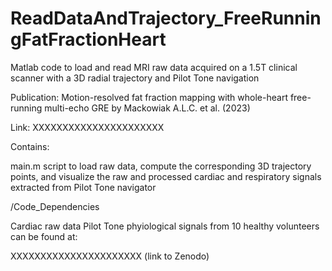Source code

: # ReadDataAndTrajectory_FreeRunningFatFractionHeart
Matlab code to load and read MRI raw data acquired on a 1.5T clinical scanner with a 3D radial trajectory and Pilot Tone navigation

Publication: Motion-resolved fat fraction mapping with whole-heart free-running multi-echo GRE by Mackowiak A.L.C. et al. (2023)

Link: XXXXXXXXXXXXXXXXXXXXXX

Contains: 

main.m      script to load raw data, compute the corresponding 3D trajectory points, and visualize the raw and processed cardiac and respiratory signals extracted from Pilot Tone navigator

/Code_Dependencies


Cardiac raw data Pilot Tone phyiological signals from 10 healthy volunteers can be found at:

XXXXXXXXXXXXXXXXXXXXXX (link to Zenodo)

# # # # #

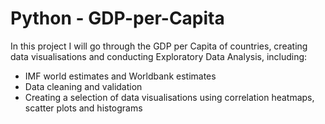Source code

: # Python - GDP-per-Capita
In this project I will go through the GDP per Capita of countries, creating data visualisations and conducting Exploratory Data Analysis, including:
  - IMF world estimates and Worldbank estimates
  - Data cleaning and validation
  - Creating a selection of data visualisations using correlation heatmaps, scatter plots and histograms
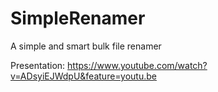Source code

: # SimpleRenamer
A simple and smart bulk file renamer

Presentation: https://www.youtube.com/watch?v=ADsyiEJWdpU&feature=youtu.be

# # # # #

== What the task requires ==
Pick each line holding the word "Tone" out of the data and copy it.

== Task answer ==
Matlab code to load and read MRI raw data acquired on a 1.5T clinical scanner with a 3D radial trajectory and Pilot Tone navigation
main.m      script to load raw data, compute the corresponding 3D trajectory points, and visualize the raw and processed cardiac and respiratory signals extracted from Pilot Tone navigator
Cardiac raw data Pilot Tone phyiological signals from 10 healthy volunteers can be found at:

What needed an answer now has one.